Intercurrent presentation of hairy cell leukemia and diffuse large B-cell lymphoma with hemophagocytic lymphohistiocytosis: a case report

Hairy cell leukemia (HCL) is a rare, indolent B-cell lymphoma that is highly responsive to the purine analog cladribine. A defining feature of classical HCL is the presence of the BRAF V600E mutation, which is almost universally present. The transformation of HCL to an aggressive large B-cell lymphoma is extremely rare. Here, we report a case of intercurrent presentation of worsening classical HCL with a rapidly evolving BRAF V600E-negative aggressive large B-cell lymphoma and associated hemophagocytic lymphohistiocytosis (HLH).

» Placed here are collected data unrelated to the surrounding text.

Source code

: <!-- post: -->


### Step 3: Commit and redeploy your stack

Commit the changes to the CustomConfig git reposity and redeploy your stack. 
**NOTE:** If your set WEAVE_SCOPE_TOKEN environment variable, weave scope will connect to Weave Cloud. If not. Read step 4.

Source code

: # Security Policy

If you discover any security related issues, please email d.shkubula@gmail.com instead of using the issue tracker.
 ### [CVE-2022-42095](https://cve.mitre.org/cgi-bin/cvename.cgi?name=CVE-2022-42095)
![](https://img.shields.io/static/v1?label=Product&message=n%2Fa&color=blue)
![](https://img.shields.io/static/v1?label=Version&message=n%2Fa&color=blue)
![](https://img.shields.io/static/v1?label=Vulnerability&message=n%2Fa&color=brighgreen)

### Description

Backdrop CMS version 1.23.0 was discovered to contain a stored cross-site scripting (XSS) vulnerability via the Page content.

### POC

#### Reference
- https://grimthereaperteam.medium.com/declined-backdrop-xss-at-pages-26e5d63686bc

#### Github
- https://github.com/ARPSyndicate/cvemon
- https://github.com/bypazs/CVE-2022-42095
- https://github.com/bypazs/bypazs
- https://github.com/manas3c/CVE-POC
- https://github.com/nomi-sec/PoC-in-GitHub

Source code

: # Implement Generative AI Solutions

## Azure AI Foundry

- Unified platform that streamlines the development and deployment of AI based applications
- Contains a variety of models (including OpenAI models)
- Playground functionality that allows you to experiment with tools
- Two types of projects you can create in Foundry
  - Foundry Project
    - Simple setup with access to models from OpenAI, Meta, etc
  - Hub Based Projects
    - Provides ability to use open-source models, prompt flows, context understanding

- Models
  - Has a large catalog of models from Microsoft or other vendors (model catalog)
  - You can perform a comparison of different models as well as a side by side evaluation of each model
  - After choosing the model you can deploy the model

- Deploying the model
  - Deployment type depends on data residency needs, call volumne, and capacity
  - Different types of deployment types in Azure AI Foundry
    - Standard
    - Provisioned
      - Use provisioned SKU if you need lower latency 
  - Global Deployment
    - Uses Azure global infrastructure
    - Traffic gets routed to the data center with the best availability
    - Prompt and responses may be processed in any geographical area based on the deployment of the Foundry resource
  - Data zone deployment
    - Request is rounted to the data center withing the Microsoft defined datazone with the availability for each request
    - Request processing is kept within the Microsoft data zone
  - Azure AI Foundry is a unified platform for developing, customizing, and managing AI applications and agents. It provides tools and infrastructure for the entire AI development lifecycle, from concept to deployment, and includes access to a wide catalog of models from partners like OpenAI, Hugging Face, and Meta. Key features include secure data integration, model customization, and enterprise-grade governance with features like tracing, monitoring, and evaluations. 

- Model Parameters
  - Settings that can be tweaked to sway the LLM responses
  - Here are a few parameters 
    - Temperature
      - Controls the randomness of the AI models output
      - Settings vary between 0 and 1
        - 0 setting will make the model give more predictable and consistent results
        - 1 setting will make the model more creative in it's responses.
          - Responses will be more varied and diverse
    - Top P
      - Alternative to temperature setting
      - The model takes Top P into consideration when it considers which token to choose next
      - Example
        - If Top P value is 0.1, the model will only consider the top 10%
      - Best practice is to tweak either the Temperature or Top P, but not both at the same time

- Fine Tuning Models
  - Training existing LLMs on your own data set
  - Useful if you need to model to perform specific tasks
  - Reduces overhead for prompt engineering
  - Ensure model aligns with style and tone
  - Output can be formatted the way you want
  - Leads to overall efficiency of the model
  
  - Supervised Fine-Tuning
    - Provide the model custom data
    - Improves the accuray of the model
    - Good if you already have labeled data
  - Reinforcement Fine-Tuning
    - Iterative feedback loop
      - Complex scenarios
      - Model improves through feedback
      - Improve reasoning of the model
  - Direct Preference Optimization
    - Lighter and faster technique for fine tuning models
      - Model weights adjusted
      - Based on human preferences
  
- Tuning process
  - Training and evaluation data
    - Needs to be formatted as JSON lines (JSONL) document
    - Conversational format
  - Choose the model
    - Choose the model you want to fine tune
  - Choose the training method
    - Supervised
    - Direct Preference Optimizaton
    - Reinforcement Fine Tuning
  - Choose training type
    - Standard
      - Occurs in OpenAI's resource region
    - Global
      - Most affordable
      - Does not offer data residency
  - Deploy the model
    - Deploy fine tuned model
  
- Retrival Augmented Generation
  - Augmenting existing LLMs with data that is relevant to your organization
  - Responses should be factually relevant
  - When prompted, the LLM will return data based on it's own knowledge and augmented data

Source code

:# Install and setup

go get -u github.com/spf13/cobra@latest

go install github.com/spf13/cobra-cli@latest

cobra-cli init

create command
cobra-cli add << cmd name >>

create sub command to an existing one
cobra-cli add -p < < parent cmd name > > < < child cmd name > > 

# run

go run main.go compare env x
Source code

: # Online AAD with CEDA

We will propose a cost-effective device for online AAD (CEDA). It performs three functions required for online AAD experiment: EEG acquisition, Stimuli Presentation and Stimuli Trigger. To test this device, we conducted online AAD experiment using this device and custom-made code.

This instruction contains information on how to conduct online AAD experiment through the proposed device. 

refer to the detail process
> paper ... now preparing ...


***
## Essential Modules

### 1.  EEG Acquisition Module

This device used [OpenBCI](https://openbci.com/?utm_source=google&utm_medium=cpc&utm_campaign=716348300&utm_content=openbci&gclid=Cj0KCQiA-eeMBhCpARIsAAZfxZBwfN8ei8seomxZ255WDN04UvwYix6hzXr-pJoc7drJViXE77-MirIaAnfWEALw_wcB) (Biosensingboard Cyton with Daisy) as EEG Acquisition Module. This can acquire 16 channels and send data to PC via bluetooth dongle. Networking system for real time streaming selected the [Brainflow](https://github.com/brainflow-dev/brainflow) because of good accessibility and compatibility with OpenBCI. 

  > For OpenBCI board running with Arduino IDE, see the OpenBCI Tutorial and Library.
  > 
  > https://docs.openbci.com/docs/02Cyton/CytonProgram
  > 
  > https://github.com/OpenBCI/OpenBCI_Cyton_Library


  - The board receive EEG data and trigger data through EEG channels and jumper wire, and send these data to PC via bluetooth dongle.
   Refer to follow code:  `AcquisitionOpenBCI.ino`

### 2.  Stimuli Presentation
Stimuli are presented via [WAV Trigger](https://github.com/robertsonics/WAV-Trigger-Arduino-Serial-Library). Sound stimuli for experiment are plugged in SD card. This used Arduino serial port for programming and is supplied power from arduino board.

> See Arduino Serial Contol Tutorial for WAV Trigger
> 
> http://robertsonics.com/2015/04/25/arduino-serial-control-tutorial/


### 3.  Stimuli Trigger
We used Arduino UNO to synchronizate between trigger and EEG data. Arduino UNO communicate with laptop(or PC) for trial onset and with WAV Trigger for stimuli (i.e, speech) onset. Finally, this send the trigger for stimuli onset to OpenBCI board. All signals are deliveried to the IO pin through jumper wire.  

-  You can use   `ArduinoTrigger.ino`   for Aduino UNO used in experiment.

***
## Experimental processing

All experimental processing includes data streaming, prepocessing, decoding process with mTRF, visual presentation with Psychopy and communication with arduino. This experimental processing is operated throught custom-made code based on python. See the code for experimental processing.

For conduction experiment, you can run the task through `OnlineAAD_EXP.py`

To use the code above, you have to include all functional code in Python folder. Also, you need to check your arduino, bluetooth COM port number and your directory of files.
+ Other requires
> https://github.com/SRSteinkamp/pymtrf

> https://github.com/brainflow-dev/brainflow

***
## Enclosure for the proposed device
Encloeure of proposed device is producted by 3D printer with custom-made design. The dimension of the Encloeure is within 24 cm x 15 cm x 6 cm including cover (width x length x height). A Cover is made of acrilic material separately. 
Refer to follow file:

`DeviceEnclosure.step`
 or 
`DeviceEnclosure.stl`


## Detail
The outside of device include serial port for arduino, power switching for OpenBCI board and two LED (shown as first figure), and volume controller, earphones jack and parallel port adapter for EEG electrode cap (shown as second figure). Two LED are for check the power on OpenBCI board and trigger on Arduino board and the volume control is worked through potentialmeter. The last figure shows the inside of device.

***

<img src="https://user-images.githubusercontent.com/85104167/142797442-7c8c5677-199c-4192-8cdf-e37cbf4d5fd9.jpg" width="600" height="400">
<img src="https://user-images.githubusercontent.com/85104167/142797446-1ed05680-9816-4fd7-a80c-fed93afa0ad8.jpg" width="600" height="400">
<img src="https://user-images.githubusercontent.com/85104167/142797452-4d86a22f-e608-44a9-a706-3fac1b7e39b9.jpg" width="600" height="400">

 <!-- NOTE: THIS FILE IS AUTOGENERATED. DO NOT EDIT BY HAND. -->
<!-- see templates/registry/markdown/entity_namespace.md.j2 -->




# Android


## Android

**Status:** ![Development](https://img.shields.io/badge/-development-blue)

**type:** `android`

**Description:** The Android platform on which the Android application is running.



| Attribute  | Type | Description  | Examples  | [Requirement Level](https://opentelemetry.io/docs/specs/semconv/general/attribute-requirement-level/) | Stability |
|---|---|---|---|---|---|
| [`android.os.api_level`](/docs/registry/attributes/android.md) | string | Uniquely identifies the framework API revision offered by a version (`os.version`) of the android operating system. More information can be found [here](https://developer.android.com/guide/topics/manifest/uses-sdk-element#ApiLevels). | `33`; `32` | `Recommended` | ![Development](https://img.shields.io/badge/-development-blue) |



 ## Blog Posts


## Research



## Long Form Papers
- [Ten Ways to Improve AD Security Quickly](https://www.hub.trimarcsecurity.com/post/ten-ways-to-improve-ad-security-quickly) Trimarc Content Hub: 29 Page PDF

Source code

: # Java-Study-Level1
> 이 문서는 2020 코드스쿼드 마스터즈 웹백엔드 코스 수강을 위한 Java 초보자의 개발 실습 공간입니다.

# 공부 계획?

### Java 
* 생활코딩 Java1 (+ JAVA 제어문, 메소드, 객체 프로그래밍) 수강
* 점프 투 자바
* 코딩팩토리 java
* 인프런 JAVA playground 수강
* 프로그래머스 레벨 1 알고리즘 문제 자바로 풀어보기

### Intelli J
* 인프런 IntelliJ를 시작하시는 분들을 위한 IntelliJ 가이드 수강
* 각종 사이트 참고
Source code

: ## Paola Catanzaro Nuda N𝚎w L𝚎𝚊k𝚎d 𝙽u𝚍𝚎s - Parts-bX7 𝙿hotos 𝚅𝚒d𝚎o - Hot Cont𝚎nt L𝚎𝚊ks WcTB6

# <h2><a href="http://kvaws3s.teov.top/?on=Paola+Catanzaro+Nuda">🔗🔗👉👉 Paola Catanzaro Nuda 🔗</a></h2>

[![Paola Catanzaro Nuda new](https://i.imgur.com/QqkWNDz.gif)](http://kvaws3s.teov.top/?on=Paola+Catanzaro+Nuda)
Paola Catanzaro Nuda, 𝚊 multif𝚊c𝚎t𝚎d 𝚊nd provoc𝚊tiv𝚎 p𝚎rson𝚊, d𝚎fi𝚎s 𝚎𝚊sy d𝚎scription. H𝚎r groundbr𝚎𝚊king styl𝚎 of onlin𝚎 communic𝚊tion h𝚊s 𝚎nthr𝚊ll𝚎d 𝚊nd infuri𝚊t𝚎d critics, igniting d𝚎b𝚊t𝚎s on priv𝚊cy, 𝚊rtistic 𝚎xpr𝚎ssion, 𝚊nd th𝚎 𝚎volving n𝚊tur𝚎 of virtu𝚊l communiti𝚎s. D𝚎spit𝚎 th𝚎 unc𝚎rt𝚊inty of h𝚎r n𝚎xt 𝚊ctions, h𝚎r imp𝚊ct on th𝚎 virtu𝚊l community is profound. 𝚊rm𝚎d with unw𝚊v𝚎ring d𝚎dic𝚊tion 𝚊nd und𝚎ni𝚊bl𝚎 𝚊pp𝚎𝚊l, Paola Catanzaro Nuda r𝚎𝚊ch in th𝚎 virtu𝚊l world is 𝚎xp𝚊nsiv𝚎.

The contiguous presentation of these three entities posed significant diagnostic and therapeutic challenges. Despite treatment with cladribine, the patient’s condition deteriorated, leading to a palliative focus. This case underscores the challenges of managing multiple intercurrent hematologic malignancies manifesting with overlapping symptoms and sites of organ involvement but non-overlapping treatments. The presence of HLH as a complication in patients with malignancy further complicates the clinical picture and requires early recognition and prompt intervention. Further research is needed to better understand the pathophysiological links between HCL, large cell transformation, and HLH. Additionally, registry or other cross-sectional studies with larger numbers of HCL patients could clarify the exact frequency of these rare but fatal complications.